Three resampling methods

Three resampling methods: nearest neighbor method, bilinear interpolation method and cubic convolution method.

Introduction to resampling:

Resampling refers to the process of interpolating the information of one type of pixel according to the information of another type of pixel. In remote sensing, resampling is the process of extracting low-resolution images from high-resolution remote sensing images. The commonly used resampling methods include nearest neighbor interpolation, bilinear interpolation and cubic convolution interpolation.

Application field:

In digital photogrammetry and remote sensing, the actual resampling occurs in the process of image rotation, polar line queuing, digital correction and multi-image synthesis.
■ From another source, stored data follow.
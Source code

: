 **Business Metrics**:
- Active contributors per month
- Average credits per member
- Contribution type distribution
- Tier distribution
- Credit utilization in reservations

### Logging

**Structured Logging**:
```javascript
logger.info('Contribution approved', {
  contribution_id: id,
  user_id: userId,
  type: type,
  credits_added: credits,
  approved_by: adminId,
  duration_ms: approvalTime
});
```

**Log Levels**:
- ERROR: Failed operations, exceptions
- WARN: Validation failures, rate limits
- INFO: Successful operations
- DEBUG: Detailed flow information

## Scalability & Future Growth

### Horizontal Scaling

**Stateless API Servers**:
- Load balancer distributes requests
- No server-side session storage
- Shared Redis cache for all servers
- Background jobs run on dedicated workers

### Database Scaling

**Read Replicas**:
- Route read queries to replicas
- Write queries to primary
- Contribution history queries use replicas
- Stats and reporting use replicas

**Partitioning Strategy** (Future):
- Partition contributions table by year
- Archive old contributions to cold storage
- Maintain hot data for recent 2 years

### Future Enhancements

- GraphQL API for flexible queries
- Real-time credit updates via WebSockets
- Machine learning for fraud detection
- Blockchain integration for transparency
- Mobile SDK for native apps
After geometric transformations such as registration, correction and projection, the center position of the original pixel often changes, and the row number and column number of its position in the input grid are not necessarily integers.

Therefore, it is necessary to resample the input raster according to the position of each pixel on the output raster in the input raster, that is, to recalculate the value of each raster and establish a new raster matrix. This requires image resampling after registration. When calculating between raster data and image data with different resolutions, resampling is also needed.

Usually, the grid size is unified to a specified resolution, that is, the position of each pixel and the number of pixels in the same area will also change. SuperMapDeskpro .NET provides three commonly used resampling methods: nearest neighbor method, bilinear interpolation method and cubic convolution method.

Nearest neighbor method:

The nearest neighbor method takes the pixel value closest to the pixel position in the image as the new value of the pixel. This method has the advantages of simplicity, high efficiency, fast calculation speed and no change in the grating value of the original image. The disadvantage is that the maximum displacement will be half a pixel, and the calculation is not accurate enough.

It is suitable for representing discrete data of land parcel classification or thematic map, such as forest cover, land use classification, vegetation type statistics, etc. The following figure shows that the output raster is resampled by the nearest neighbor method after the raster data is geometrically transformed (such as translation and rotation), and the black wireframe represents the input raster.